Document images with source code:
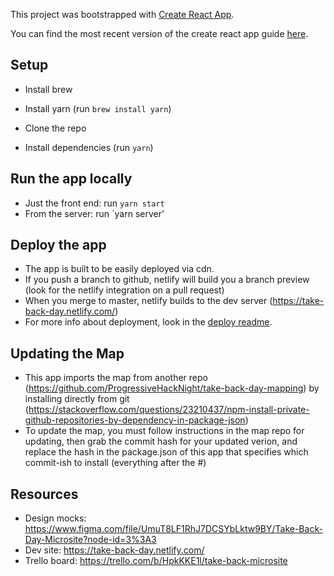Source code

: This project was bootstrapped with [Create React App](https://github.com/facebookincubator/create-react-app).

You can find the most recent version of the create react app guide [here](https://github.com/facebookincubator/create-react-app/blob/master/packages/react-scripts/template/README.md).

## Setup

- Install brew

- Install yarn (run `brew install yarn`)
- Clone the repo
- Install dependencies (run `yarn`)

## Run the app locally

- Just the front end: run `yarn start`
- From the server: run `yarn server'

## Deploy the app

- The app is built to be easily deployed via cdn.
- If you push a branch to github, netlify will build you a branch preview (look for the netlify integration on a pull request)
- When you merge to master, netlify builds to the dev server (https://take-back-day.netlify.com/)
- For more info about deployment, look in the [deploy readme](https://github.com/cgalbiati/take-back-day-microsite/blob/master/Deploy.md).

## Updating the Map
- This app imports the map from another repo (https://github.com/ProgressiveHackNight/take-back-day-mapping) by installing directly from git (https://stackoverflow.com/questions/23210437/npm-install-private-github-repositories-by-dependency-in-package-json)
- To update the map, you must follow instructions in the map repo for updating, then grab the commit hash for your updated verion, and replace the hash in the package.json of this app that specifies which commit-ish to install (everything after the #)

## Resources

- Design mocks: https://www.figma.com/file/UmuT8LF1RhJ7DCSYbLktw9BY/Take-Back-Day-Microsite?node-id=3%3A3
- Dev site: https://take-back-day.netlify.com/
- Trello board: https://trello.com/b/HpkKKE1l/take-back-microsite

Your task: Output each record above exactly as written. Skip any pictures.

Written reply:
Source code

: This project was bootstrapped with [Create React App](https://github.com/facebookincubator/create-react-app).

You can find the most recent version of the create react app guide [here](https://github.com/facebookincubator/create-react-app/blob/master/packages/react-scripts/template/README.md).

## Setup

- Install brew

- Install yarn (run `brew install yarn`)
- Clone the repo
- Install dependencies (run `yarn`)

## Run the app locally

- Just the front end: run `yarn start`
- From the server: run `yarn server'

## Deploy the app

- The app is built to be easily deployed via cdn.
- If you push a branch to github, netlify will build you a branch preview (look for the netlify integration on a pull request)
- When you merge to master, netlify builds to the dev server (https://take-back-day.netlify.com/)
- For more info about deployment, look in the [deploy readme](https://github.com/cgalbiati/take-back-day-microsite/blob/master/Deploy.md).

## Updating the Map
- This app imports the map from another repo (https://github.com/ProgressiveHackNight/take-back-day-mapping) by installing directly from git (https://stackoverflow.com/questions/23210437/npm-install-private-github-repositories-by-dependency-in-package-json)
- To update the map, you must follow instructions in the map repo for updating, then grab the commit hash for your updated verion, and replace the hash in the package.json of this app that specifies which commit-ish to install (everything after the #)

## Resources

- Design mocks: https://www.figma.com/file/UmuT8LF1RhJ7DCSYbLktw9BY/Take-Back-Day-Microsite?node-id=3%3A3
- Dev site: https://take-back-day.netlify.com/
- Trello board: https://trello.com/b/HpkKKE1l/take-back-microsite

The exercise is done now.